YOUR OBJECTIVE: Nothing is to be left out; print all the entries exactly.

*** DATASET CONTENT Section Begins ***

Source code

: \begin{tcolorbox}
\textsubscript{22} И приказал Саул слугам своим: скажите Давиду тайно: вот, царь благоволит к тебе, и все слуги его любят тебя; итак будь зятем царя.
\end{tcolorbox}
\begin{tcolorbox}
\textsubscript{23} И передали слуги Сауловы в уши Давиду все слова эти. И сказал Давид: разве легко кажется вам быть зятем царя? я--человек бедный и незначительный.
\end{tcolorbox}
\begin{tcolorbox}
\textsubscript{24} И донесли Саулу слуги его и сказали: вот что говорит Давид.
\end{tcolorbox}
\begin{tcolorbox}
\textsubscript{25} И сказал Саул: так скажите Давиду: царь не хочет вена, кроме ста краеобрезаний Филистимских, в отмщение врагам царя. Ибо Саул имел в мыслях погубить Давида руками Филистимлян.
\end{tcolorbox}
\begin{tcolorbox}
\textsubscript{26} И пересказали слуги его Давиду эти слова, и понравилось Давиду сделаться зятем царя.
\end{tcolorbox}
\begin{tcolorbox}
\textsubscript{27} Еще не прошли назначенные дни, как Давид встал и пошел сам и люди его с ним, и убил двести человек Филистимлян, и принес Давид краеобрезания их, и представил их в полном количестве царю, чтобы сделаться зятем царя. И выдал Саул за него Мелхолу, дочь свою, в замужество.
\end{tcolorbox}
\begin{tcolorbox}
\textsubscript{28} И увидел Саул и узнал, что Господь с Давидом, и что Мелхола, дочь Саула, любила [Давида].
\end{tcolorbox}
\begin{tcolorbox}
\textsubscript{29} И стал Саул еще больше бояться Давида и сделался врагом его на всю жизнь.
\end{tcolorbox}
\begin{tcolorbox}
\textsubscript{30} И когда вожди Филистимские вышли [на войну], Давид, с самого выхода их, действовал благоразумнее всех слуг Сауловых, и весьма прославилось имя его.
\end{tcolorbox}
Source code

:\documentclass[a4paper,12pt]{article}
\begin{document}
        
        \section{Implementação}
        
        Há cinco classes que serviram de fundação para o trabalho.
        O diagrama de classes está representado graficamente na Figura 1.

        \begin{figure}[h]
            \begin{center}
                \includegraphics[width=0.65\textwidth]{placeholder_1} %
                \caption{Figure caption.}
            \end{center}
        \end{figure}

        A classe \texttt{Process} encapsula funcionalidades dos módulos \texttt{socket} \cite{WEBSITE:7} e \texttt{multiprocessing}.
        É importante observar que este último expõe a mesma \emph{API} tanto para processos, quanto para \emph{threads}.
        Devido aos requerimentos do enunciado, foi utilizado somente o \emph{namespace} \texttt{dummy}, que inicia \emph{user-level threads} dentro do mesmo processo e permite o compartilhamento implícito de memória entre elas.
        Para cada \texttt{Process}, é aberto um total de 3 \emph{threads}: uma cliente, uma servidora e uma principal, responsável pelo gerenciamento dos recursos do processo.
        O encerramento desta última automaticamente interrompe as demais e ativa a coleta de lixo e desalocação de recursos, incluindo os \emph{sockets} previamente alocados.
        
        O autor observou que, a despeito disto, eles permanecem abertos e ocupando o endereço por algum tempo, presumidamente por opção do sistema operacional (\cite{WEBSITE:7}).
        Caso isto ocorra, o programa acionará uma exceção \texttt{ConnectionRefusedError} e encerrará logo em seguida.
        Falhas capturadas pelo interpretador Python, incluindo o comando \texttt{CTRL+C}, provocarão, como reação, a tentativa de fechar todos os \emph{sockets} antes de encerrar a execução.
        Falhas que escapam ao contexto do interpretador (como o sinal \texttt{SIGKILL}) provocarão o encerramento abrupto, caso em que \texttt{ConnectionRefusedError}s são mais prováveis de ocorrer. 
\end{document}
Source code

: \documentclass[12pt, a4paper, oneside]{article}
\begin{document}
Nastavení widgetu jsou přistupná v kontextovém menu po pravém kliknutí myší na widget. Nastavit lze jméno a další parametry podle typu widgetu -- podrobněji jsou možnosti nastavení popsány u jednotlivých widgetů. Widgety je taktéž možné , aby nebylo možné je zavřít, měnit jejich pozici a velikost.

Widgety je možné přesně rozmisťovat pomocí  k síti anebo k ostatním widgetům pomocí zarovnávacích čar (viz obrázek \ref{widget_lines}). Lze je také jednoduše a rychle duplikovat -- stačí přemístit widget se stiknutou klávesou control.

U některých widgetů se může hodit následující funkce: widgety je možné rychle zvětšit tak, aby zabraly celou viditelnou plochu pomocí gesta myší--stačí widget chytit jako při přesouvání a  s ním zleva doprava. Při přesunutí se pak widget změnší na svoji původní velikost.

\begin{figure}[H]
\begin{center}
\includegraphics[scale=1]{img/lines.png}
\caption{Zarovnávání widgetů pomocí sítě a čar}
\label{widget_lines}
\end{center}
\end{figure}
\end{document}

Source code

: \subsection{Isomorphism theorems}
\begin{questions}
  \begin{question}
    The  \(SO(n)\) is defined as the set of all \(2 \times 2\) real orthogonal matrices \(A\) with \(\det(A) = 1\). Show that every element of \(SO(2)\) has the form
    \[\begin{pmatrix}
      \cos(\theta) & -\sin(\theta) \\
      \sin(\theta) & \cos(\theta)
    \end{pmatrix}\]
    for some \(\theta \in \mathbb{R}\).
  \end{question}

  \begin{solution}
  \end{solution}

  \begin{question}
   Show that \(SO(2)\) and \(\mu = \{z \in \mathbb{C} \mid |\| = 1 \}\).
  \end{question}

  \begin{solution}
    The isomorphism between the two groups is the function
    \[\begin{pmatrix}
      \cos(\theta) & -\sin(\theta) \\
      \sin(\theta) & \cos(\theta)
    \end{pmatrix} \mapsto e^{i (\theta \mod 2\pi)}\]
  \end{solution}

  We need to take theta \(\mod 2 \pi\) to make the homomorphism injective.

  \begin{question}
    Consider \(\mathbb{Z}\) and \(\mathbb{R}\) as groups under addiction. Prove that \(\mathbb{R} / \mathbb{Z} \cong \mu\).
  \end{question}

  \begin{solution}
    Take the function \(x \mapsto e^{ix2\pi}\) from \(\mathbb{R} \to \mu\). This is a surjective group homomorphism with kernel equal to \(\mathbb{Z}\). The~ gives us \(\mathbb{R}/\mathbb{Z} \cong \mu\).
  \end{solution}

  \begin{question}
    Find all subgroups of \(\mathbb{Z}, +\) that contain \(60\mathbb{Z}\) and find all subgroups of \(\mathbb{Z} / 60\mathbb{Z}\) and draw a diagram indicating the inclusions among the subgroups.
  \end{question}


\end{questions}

*** DATASET CONTENT Section Ends ***

OUTPUT FOR THIS EXERCISE:
Source code

: \begin{tcolorbox}
\textsubscript{22} И приказал Саул слугам своим: скажите Давиду тайно: вот, царь благоволит к тебе, и все слуги его любят тебя; итак будь зятем царя.
\end{tcolorbox}
\begin{tcolorbox}
\textsubscript{23} И передали слуги Сауловы в уши Давиду все слова эти. И сказал Давид: разве легко кажется вам быть зятем царя? я--человек бедный и незначительный.
\end{tcolorbox}
\begin{tcolorbox}
\textsubscript{24} И донесли Саулу слуги его и сказали: вот что говорит Давид.
\end{tcolorbox}
\begin{tcolorbox}
\textsubscript{25} И сказал Саул: так скажите Давиду: царь не хочет вена, кроме ста краеобрезаний Филистимских, в отмщение врагам царя. Ибо Саул имел в мыслях погубить Давида руками Филистимлян.
\end{tcolorbox}
\begin{tcolorbox}
\textsubscript{26} И пересказали слуги его Давиду эти слова, и понравилось Давиду сделаться зятем царя.
\end{tcolorbox}
\begin{tcolorbox}
\textsubscript{27} Еще не прошли назначенные дни, как Давид встал и пошел сам и люди его с ним, и убил двести человек Филистимлян, и принес Давид краеобрезания их, и представил их в полном количестве царю, чтобы сделаться зятем царя. И выдал Саул за него Мелхолу, дочь свою, в замужество.
\end{tcolorbox}
\begin{tcolorbox}
\textsubscript{28} И увидел Саул и узнал, что Господь с Давидом, и что Мелхола, дочь Саула, любила [Давида].
\end{tcolorbox}
\begin{tcolorbox}
\textsubscript{29} И стал Саул еще больше бояться Давида и сделался врагом его на всю жизнь.
\end{tcolorbox}
\begin{tcolorbox}
\textsubscript{30} И когда вожди Филистимские вышли [на войну], Давид, с самого выхода их, действовал благоразумнее всех слуг Сауловых, и весьма прославилось имя его.
\end{tcolorbox}
Source code

:\documentclass[a4paper,12pt]{article}
\begin{document}
        
        \section{Implementação}
        
        Há cinco classes que serviram de fundação para o trabalho.
        O diagrama de classes está representado graficamente na Figura 1.

        \begin{figure}[h]
            \begin{center}
                \includegraphics[width=0.65\textwidth]{placeholder_1} %
                \caption{Figure caption.}
            \end{center}
        \end{figure}

        A classe \texttt{Process} encapsula funcionalidades dos módulos \texttt{socket} \cite{WEBSITE:7} e \texttt{multiprocessing}.
        É importante observar que este último expõe a mesma \emph{API} tanto para processos, quanto para \emph{threads}.
        Devido aos requerimentos do enunciado, foi utilizado somente o \emph{namespace} \texttt{dummy}, que inicia \emph{user-level threads} dentro do mesmo processo e permite o compartilhamento implícito de memória entre elas.
        Para cada \texttt{Process}, é aberto um total de 3 \emph{threads}: uma cliente, uma servidora e uma principal, responsável pelo gerenciamento dos recursos do processo.
        O encerramento desta última automaticamente interrompe as demais e ativa a coleta de lixo e desalocação de recursos, incluindo os \emph{sockets} previamente alocados.
        
        O autor observou que, a despeito disto, eles permanecem abertos e ocupando o endereço por algum tempo, presumidamente por opção do sistema operacional (\cite{WEBSITE:7}).
        Caso isto ocorra, o programa acionará uma exceção \texttt{ConnectionRefusedError} e encerrará logo em seguida.
        Falhas capturadas pelo interpretador Python, incluindo o comando \texttt{CTRL+C}, provocarão, como reação, a tentativa de fechar todos os \emph{sockets} antes de encerrar a execução.
        Falhas que escapam ao contexto do interpretador (como o sinal \texttt{SIGKILL}) provocarão o encerramento abrupto, caso em que \texttt{ConnectionRefusedError}s são mais prováveis de ocorrer. 
\end{document}
Source code

: \documentclass[12pt, a4paper, oneside]{article}
\begin{document}
Nastavení widgetu jsou přistupná v kontextovém menu po pravém kliknutí myší na widget. Nastavit lze jméno a další parametry podle typu widgetu -- podrobněji jsou možnosti nastavení popsány u jednotlivých widgetů. Widgety je taktéž možné , aby nebylo možné je zavřít, měnit jejich pozici a velikost.

Widgety je možné přesně rozmisťovat pomocí  k síti anebo k ostatním widgetům pomocí zarovnávacích čar (viz obrázek \ref{widget_lines}). Lze je také jednoduše a rychle duplikovat -- stačí přemístit widget se stiknutou klávesou control.

U některých widgetů se může hodit následující funkce: widgety je možné rychle zvětšit tak, aby zabraly celou viditelnou plochu pomocí gesta myší--stačí widget chytit jako při přesouvání a  s ním zleva doprava. Při přesunutí se pak widget změnší na svoji původní velikost.

\begin{figure}[H]
\begin{center}
\includegraphics[scale=1]{img/lines.png}
\caption{Zarovnávání widgetů pomocí sítě a čar}
\label{widget_lines}
\end{center}
\end{figure}
\end{document}

Source code

: \subsection{Isomorphism theorems}
\begin{questions}
  \begin{question}
    The  \(SO(n)\) is defined as the set of all \(2 \times 2\) real orthogonal matrices \(A\) with \(\det(A) = 1\). Show that every element of \(SO(2)\) has the form
    \[\begin{pmatrix}
      \cos(\theta) & -\sin(\theta) \\
      \sin(\theta) & \cos(\theta)
    \end{pmatrix}\]
    for some \(\theta \in \mathbb{R}\).
  \end{question}

  \begin{solution}
  \end{solution}

  \begin{question}
   Show that \(SO(2)\) and \(\mu = \{z \in \mathbb{C} \mid |\| = 1 \}\).
  \end{question}

  \begin{solution}
    The isomorphism between the two groups is the function
    \[\begin{pmatrix}
      \cos(\theta) & -\sin(\theta) \\
      \sin(\theta) & \cos(\theta)
    \end{pmatrix} \mapsto e^{i (\theta \mod 2\pi)}\]
  \end{solution}

  We need to take theta \(\mod 2 \pi\) to make the homomorphism injective.

  \begin{question}
    Consider \(\mathbb{Z}\) and \(\mathbb{R}\) as groups under addiction. Prove that \(\mathbb{R} / \mathbb{Z} \cong \mu\).
  \end{question}

  \begin{solution}
    Take the function \(x \mapsto e^{ix2\pi}\) from \(\mathbb{R} \to \mu\). This is a surjective group homomorphism with kernel equal to \(\mathbb{Z}\). The~ gives us \(\mathbb{R}/\mathbb{Z} \cong \mu\).
  \end{solution}

  \begin{question}
    Find all subgroups of \(\mathbb{Z}, +\) that contain \(60\mathbb{Z}\) and find all subgroups of \(\mathbb{Z} / 60\mathbb{Z}\) and draw a diagram indicating the inclusions among the subgroups.
  \end{question}


\end{questions}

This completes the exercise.